Data can be quantitative or qualitative, let us examine each type with some examples.
You guessed it, “quantitative” means something related to numbers. For example, the heights of some people in a room, or the number of students in a class.
Quantitative data can be categorized to:
- Continuous: as in the heights example. In computer science, this is equivalent to the floating-point data type.
- Discrete: as in the number of students in a class, we can’t have 25.5 students in a class! In computer science, this is equivalent to the integer data type. Notice that the integer type can be negative too. And although the discrete quantitative data could be negative too, it is often positive in real-life data.

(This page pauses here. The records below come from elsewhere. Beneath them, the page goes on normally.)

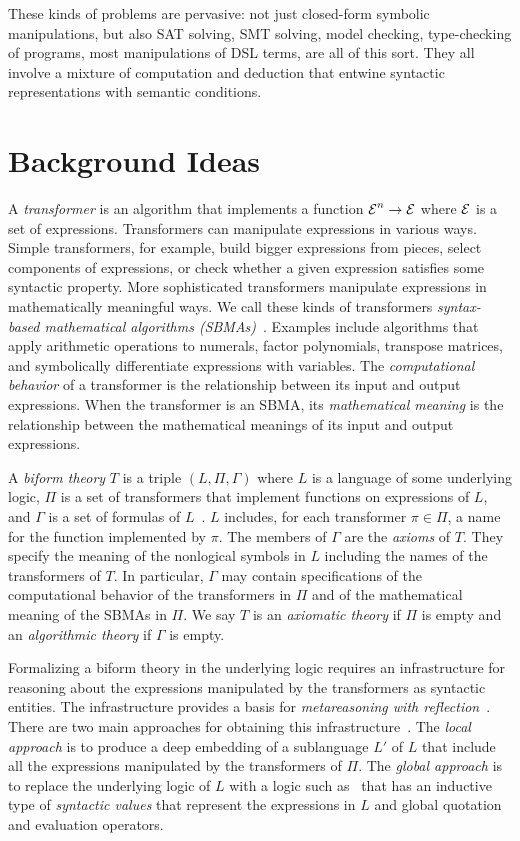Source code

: \documentclass[fleqn]{llncs}
\begin{document}
These kinds of problems are pervasive: not just closed-form symbolic
manipulations, but also SAT solving, SMT solving, model checking,
type-checking of programs, most manipulations of DSL terms, are all
of this sort.  They all involve a mixture of computation and deduction
that entwine syntactic representations with semantic conditions.

\section{Background Ideas}

A \emph{transformer} is an algorithm that implements a function $\mbox{$\cal E$}^n
\rightarrow \mbox{$\cal E$}$ where $\mbox{$\cal E$}$ is a set of expressions.  Transformers can
manipulate expressions in various ways.  Simple transformers, for
example, build bigger expressions from pieces, select components of
expressions, or check whether a given expression satisfies some
syntactic property.  More sophisticated transformers manipulate
expressions in mathematically meaningful ways.  We call these kinds of
transformers \emph{syntax-based mathematical algorithms
  (SBMAs)}~\cite{Farmer13}.  Examples include algorithms that apply
arithmetic operations to numerals, factor polynomials, transpose
matrices, and symbolically differentiate expressions with variables.
The \emph{computational behavior} of a transformer is the relationship
between its input and output expressions.  When the transformer is an
SBMA, its \emph{mathematical meaning} is the relationship between the
mathematical meanings of its input and output expressions.

A \emph{biform theory} $T$ is a triple $(L,\Pi,\Gamma)$ where $L$ is a
language of some underlying logic, $\Pi$ is a set of transformers that
implement functions on expressions of $L$, and $\Gamma$ is a set of
formulas of
$L$~\cite{CaretteFarmer08,Farmer07b,FarmerMohrenschildt03}.  $L$
includes, for each transformer $\pi \in \Pi$, a name for the function
implemented by $\pi$.  The members of $\Gamma$ are the \emph{axioms}
of $T$.  They specify the meaning of the nonlogical symbols in $L$
including the names of the transformers of $T$.  In particular,
$\Gamma$ may contain specifications of the computational behavior of
the transformers in $\Pi$ and of the mathematical meaning of the SBMAs
in $\Pi$.  We say $T$ is an \emph{axiomatic theory} if $\Pi$ is empty
and an \emph{algorithmic theory} if $\Gamma$ is empty.

Formalizing a biform theory in the underlying logic requires an
infrastructure for reasoning about the expressions manipulated by the
transformers as syntactic entities.  The infrastructure provides a
basis for \emph{metareasoning with reflection}~\cite{FarmerArxiv16}.
There are two main approaches for obtaining this
infrastructure~\cite{Farmer13}.  The \emph{local approach} is to
produce a deep embedding of a sublanguage $L'$ of $L$ that include all
the expressions manipulated by the transformers of $\Pi$.  The
\emph{global approach} is to replace the underlying logic of $L$ with
a logic such as~\cite{FarmerArxiv16} that has an inductive
type of \emph{syntactic values} that represent the expressions in $L$
and global quotation and evaluation operators.
\end{document}

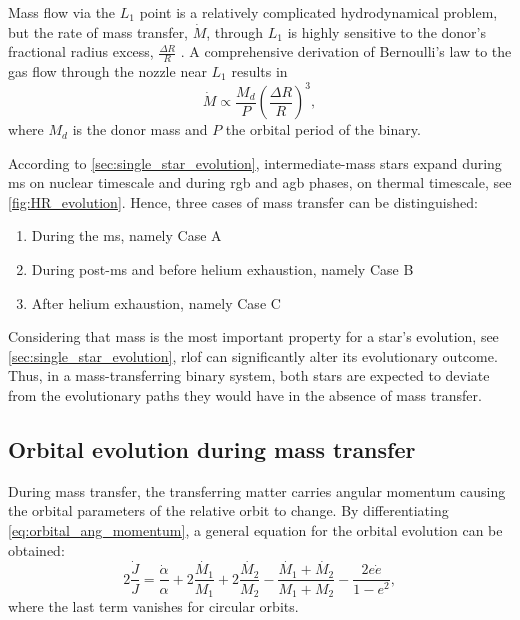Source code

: Mass flow via the $L_1$ point is a relatively complicated hydrodynamical problem, but the rate of mass transfer, $\dot{M}$, through $L_1$ is highly sensitive to the donor's fractional radius excess, $\frac{\Delta R}{R}$ . A comprehensive derivation of Bernoulli's law to the gas flow through the nozzle near $L_1$ results in 
\begin{equation}\label{eq:mass_loss_rate_anal}
    \dot{M} \propto \frac{M_{d}}{P} \left( \frac{\Delta R}{R}\right)^3,
\end{equation}
where $M_{d}$ is the donor mass and $P$ the orbital period of the binary.

According to \cref{sec:single_star_evolution}, intermediate-mass stars expand during \ac{ms} on nuclear timescale and during \ac{rgb} and \ac{agb} phases, on thermal timescale, see \cref{fig:HR_evolution}.  Hence, three cases of mass transfer can be distinguished:
\begin{enumerate}
    \item During the \ac{ms}, namely Case A
    \item During post-\ac{ms} and before helium exhaustion, namely Case B
    \item After helium exhaustion, namely Case C
\end{enumerate}
Considering that mass is the most important property for a star's evolution, see \cref{sec:single_star_evolution}, \ac{rlof} can significantly alter its evolutionary outcome.  
Thus, in a mass-transferring binary system, both stars are expected to deviate from the evolutionary paths they would have in the absence of mass transfer.

\subsection{Orbital evolution during mass transfer}\label{sub:orbit_evol_mass_loss}

During mass transfer, the transferring matter carries angular momentum causing the orbital parameters of the relative orbit to change. By differentiating \cref{eq:orbital_ang_momentum}, a general equation for the orbital evolution can be obtained:
\begin{equation}\label{eq:orb_ang_momen_derivative}
    2\frac{\dot{J}}{J} = \frac{\dot{\alpha}}{\alpha} + 2 \frac{\dot{M_1}}{M_1} + 2 \frac{\dot{M_2}}{M_2} - \frac{ \dot{M_1} + \dot{M_2}}{M_1 + M_2} - \frac{2e \dot{e}}{1-e^2},
\end{equation}
where the last term vanishes for circular orbits.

Other examples of quantitative data are the weight, time or length. Quantitative data is measured.
From the latin word “qualis” which means “of what kind”, we say this type of data is “qualitative” or “categorical”, for example, in a system to predict the probability of a tumor being benign or malignant, we ask the patient if he/she smokes and that ends up in our data sheet as Yes/No column. While pre-processing the data to prepare it to be the input of our machine learning algorithm, we might encode that column as binary (1 vs. 0) but this doesn’t change the fact that the type of that column is qualitative.
Other examples of qualitative data are the models of cars, colors, ethnicity, poll options or gender. Qualitative data is observed.
Don’t be fooled by the numbers! Although some data such as the phone numbers and zip code are really represented by numbers, they are considered qualitative not quantitative! Why? because it doesn’t make sense to make calculations on such numbers as summation (addition) or averaging them. Still not convinced? Find the maximum phone number of your friends and let me know what more information that tells you about the world in which we are living.